Somehow this desert rat ended up living in the frozen north. Well, not the most northern part of the world, nor the most frozen, but cold enough to make heating a big issue. Living in a big, old, drafty house that's heated by oil is not comforting: The house is still very cold, the oil is outrageously expensive, and the use of resources is impossible to make peace with.
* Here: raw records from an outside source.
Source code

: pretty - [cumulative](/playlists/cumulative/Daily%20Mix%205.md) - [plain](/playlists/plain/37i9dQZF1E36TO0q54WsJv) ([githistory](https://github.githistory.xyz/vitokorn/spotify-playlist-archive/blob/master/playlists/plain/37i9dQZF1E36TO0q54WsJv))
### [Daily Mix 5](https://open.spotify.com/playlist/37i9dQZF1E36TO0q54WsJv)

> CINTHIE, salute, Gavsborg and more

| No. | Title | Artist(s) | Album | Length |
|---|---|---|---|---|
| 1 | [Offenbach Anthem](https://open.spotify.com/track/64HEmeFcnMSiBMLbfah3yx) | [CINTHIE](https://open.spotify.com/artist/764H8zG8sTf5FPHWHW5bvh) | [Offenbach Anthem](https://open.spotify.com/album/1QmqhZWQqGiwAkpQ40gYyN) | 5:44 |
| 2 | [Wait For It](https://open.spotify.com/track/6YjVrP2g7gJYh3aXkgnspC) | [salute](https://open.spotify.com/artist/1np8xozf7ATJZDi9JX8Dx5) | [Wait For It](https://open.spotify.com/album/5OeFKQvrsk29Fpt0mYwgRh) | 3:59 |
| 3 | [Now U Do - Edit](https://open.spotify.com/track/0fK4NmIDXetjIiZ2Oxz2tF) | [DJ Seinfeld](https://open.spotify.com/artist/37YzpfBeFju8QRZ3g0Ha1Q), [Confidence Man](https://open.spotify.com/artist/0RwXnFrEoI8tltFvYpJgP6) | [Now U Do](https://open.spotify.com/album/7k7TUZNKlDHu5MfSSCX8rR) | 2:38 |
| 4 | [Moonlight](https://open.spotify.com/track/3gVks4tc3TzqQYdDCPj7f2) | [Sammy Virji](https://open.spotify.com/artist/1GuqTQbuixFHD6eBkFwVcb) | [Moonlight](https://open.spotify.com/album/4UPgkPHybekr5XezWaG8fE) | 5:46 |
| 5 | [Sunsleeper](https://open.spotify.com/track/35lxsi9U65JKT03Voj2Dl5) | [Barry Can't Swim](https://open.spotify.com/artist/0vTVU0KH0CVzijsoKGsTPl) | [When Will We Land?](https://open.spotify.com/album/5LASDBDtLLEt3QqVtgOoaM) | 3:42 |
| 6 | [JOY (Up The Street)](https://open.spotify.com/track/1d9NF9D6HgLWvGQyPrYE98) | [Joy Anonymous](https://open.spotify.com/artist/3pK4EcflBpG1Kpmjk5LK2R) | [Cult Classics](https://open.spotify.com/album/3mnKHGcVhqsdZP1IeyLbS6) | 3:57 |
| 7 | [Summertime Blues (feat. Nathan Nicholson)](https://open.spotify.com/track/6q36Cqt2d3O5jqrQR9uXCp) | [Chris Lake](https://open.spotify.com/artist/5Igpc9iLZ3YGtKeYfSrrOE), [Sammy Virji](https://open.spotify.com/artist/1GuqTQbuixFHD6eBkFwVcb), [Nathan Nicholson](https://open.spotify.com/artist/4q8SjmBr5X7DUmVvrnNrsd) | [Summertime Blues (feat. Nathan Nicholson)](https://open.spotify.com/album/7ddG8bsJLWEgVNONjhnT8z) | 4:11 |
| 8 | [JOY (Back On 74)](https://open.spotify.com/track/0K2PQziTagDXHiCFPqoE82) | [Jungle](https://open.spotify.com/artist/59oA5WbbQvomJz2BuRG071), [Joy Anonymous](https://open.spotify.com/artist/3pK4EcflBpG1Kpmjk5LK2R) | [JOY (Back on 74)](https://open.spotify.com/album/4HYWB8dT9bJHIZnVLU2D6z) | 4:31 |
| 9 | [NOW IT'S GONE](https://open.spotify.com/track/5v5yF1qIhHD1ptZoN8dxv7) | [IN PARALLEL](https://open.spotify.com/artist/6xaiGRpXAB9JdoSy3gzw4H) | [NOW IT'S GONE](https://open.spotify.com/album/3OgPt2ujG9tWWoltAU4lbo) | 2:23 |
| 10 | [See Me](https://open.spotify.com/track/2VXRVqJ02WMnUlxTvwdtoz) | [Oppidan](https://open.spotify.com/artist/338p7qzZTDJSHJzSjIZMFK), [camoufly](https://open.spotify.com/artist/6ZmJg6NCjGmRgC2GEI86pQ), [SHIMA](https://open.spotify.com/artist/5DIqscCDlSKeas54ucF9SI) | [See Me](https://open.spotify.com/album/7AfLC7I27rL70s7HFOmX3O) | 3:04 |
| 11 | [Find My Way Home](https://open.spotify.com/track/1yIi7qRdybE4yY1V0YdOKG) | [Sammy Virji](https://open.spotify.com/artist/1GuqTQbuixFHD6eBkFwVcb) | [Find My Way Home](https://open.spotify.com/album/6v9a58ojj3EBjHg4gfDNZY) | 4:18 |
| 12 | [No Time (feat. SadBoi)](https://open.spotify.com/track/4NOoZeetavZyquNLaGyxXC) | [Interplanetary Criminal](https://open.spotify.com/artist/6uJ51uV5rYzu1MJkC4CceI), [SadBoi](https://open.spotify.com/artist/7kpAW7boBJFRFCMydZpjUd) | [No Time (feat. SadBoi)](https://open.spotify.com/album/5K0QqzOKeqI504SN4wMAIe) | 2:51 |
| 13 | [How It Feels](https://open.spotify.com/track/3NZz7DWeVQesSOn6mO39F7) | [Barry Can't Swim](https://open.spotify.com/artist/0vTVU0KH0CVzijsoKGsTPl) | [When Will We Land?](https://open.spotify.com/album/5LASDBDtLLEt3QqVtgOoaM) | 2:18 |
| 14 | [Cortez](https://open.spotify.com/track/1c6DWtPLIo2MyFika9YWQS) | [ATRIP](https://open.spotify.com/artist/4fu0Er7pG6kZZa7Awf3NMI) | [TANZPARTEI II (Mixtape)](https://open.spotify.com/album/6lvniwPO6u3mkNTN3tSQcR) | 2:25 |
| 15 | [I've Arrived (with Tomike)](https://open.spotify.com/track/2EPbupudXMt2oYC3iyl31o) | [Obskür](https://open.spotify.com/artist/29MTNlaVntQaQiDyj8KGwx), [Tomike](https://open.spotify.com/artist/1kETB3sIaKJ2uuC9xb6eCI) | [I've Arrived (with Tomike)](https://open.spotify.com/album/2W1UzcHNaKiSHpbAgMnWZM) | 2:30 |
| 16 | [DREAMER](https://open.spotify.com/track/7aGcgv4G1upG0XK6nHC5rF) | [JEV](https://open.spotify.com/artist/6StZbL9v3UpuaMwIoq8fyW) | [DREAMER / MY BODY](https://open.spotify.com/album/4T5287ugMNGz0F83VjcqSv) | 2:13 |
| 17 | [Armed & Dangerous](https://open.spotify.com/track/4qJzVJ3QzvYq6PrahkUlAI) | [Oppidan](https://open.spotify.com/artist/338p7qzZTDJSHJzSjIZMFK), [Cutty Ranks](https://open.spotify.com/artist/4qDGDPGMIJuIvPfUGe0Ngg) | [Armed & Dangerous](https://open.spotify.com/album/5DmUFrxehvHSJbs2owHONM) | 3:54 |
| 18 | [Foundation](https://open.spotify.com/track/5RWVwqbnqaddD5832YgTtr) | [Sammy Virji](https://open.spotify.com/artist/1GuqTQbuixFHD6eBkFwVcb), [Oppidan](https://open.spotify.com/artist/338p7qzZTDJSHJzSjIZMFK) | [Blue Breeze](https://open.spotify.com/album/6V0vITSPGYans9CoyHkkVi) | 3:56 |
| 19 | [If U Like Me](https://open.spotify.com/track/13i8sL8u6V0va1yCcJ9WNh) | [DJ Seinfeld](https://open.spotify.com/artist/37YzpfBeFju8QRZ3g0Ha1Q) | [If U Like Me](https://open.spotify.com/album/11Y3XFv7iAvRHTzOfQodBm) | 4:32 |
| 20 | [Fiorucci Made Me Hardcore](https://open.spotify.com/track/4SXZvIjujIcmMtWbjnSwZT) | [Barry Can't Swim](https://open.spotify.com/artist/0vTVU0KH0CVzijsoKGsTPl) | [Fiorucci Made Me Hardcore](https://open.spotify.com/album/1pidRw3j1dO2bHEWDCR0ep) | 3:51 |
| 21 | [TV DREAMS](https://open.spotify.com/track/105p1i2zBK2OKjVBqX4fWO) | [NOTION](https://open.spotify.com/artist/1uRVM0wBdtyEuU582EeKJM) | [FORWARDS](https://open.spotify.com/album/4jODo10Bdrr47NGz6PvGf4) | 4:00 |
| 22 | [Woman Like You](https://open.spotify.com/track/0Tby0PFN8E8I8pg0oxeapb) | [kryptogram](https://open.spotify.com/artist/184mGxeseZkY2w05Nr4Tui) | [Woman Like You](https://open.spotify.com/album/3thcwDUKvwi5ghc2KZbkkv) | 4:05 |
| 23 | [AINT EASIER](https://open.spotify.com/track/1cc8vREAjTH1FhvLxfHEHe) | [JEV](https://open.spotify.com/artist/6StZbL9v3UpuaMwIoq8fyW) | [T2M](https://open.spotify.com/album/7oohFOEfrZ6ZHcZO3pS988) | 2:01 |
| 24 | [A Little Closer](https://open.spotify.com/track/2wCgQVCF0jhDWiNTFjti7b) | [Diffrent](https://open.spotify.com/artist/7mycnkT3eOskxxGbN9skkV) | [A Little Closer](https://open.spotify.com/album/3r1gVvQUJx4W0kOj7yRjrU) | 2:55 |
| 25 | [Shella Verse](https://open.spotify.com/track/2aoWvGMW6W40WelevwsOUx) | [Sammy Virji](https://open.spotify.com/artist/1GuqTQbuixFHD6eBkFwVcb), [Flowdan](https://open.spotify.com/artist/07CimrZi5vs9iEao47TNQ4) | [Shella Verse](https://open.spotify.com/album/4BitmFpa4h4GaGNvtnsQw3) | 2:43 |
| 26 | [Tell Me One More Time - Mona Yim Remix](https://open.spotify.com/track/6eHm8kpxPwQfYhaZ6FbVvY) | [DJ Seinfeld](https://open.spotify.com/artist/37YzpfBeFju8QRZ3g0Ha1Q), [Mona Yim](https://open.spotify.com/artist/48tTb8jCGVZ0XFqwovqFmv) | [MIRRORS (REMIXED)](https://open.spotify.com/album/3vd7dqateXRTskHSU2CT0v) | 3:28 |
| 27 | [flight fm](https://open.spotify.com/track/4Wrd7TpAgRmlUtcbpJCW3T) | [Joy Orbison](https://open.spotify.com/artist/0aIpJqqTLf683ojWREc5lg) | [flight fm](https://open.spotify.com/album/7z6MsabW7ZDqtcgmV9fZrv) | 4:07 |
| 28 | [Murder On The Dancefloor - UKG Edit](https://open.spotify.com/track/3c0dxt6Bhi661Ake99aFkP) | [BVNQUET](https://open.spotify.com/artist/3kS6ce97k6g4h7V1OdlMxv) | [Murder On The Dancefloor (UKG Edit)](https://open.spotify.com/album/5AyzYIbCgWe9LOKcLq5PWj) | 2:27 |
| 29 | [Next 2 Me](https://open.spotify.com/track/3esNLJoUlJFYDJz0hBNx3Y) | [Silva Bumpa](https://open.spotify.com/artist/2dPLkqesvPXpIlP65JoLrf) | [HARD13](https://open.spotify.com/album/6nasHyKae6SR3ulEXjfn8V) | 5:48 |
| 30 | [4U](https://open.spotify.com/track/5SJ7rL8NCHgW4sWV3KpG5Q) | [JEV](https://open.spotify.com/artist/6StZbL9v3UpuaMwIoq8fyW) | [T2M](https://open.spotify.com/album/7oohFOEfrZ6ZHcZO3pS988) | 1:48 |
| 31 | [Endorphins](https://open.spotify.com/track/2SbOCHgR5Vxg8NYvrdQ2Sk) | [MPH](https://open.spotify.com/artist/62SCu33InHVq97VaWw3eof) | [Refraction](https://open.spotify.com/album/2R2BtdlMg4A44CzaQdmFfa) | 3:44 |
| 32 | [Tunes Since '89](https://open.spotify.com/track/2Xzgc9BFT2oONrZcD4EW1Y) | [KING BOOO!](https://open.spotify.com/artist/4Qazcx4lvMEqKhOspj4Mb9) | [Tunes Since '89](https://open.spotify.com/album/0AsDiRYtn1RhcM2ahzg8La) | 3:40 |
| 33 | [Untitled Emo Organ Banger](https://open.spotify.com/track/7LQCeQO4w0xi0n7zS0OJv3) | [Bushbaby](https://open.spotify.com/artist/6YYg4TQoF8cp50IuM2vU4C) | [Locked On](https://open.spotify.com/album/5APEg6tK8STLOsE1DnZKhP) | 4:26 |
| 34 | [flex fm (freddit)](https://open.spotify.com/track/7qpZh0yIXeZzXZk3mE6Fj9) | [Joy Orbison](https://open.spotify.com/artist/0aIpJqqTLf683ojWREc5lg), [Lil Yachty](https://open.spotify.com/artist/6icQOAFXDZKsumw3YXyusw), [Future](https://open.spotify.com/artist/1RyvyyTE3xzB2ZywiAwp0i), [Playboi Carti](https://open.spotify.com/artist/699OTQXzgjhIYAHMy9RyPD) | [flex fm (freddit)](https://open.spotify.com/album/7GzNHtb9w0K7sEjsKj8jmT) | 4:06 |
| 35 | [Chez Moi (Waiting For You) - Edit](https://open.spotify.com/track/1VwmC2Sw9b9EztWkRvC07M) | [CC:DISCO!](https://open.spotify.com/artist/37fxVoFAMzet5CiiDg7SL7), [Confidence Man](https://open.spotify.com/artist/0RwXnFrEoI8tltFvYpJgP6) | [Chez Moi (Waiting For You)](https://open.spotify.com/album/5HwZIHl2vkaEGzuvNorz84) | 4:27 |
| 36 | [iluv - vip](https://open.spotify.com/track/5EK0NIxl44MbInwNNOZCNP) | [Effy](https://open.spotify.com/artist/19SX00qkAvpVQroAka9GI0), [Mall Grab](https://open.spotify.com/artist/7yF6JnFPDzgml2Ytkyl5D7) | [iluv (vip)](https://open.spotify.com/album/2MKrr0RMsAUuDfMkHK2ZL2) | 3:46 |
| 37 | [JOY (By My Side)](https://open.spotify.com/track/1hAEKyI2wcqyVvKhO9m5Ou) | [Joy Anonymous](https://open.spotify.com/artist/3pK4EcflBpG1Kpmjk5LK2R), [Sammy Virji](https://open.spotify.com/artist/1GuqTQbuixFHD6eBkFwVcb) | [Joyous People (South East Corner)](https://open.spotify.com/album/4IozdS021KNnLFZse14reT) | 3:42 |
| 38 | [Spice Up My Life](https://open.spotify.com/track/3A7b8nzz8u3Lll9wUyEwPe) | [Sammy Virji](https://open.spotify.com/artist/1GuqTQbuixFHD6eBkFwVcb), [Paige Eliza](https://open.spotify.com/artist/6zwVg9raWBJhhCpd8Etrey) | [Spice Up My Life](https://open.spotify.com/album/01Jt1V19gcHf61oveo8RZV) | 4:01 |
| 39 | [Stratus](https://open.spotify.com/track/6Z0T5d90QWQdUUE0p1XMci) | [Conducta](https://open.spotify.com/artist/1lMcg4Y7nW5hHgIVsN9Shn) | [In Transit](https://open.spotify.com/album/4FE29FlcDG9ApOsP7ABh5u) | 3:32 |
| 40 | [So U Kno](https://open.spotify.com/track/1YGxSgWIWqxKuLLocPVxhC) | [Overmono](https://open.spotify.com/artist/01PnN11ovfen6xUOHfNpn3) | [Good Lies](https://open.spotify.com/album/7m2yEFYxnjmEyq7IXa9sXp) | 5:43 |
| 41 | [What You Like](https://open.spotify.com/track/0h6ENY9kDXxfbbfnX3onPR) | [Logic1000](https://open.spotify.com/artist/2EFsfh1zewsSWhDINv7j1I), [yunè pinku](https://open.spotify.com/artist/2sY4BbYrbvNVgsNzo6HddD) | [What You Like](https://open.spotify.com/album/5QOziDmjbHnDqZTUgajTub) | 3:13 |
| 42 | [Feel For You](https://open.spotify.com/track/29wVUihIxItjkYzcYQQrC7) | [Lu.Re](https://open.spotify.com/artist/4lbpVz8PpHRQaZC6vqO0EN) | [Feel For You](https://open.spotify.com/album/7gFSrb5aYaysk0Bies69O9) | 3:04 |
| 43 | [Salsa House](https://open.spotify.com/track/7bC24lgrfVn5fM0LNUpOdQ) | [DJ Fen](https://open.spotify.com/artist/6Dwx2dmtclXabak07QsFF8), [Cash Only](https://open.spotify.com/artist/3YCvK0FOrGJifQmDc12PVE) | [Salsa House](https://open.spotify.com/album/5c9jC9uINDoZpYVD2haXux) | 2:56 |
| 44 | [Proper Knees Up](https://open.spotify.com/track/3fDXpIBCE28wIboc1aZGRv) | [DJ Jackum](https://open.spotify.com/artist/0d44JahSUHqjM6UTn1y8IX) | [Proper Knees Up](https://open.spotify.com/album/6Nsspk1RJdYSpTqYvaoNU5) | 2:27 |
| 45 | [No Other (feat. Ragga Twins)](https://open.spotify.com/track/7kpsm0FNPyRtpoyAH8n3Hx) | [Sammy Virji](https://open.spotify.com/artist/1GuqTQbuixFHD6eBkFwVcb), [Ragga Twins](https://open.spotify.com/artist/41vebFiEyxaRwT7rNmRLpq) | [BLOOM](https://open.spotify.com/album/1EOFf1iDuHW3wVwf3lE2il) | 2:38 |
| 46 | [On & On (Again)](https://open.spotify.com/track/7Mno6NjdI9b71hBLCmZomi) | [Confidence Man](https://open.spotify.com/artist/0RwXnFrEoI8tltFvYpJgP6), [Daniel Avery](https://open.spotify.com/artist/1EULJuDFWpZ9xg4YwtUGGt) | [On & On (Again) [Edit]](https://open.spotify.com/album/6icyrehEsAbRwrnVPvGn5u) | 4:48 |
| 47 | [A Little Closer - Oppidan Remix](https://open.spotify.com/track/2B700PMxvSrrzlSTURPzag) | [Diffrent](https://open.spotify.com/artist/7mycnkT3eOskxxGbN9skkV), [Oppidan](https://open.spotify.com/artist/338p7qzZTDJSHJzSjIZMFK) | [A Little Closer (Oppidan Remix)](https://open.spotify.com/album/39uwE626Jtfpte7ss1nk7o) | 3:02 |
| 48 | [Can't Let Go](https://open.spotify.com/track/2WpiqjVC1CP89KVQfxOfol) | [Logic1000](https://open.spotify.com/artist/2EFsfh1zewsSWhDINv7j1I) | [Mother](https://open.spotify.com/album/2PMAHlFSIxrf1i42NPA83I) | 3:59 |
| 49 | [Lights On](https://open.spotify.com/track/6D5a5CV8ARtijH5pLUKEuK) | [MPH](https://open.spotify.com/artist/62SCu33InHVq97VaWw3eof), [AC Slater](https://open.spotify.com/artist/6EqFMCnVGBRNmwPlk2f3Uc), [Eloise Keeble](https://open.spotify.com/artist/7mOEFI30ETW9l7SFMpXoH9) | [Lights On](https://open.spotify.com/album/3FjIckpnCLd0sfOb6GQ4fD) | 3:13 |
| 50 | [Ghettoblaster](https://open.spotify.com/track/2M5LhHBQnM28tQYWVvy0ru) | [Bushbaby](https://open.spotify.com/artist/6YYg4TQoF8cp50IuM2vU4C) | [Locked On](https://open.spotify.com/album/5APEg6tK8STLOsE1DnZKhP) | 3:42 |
A couple of years ago we got a wood burning stove. The decision was hard. Pellet stoves are more efficient, but there often seem to be shortages of available pellets, especially the winter after Katrina, making it obvious that pellet ingredients are not local. Corn burning stoves are interesting, but uncommon enough that it's hard to get fuel unless you have your own cornfield. Solar heat is the best answer, since there's no pollution involved and no shortage of sun. Unfortunately, solar prices are going up and the tax deductions down, making it still an unreachable goal for us low income types. (It's still in future plans!) We looked around our area at all the deadwood lying around, all the branches from storm damage, all the cut trees stacked up at roadwork sites, and decided to buy the cleanest, most efficient wood burning stove our scraped together dollars could buy.
Last winter we moved the heat around with a little electric fan salvaged from a computer, given to us by our bio-diesel brewing neighbor. (Love the frugal and tinkering neighbors!) This year, we tore down a wall to allow the heat to penetrate the whole house. And we got an eco fan.
The computer fan did the job, no doubt. But it required electricity, and was loud. This lovely little number sits on top of the stove and is propelled by the heat. Light the stove, and the fan starts running. And it's perfectly silent, letting you enjoy that cold-night-by-the-fire ambiance thing.
There's a whole explanation that comes with the fan about the physics of how it works, but I didn't bother with that. To me, it's just beautiful magic.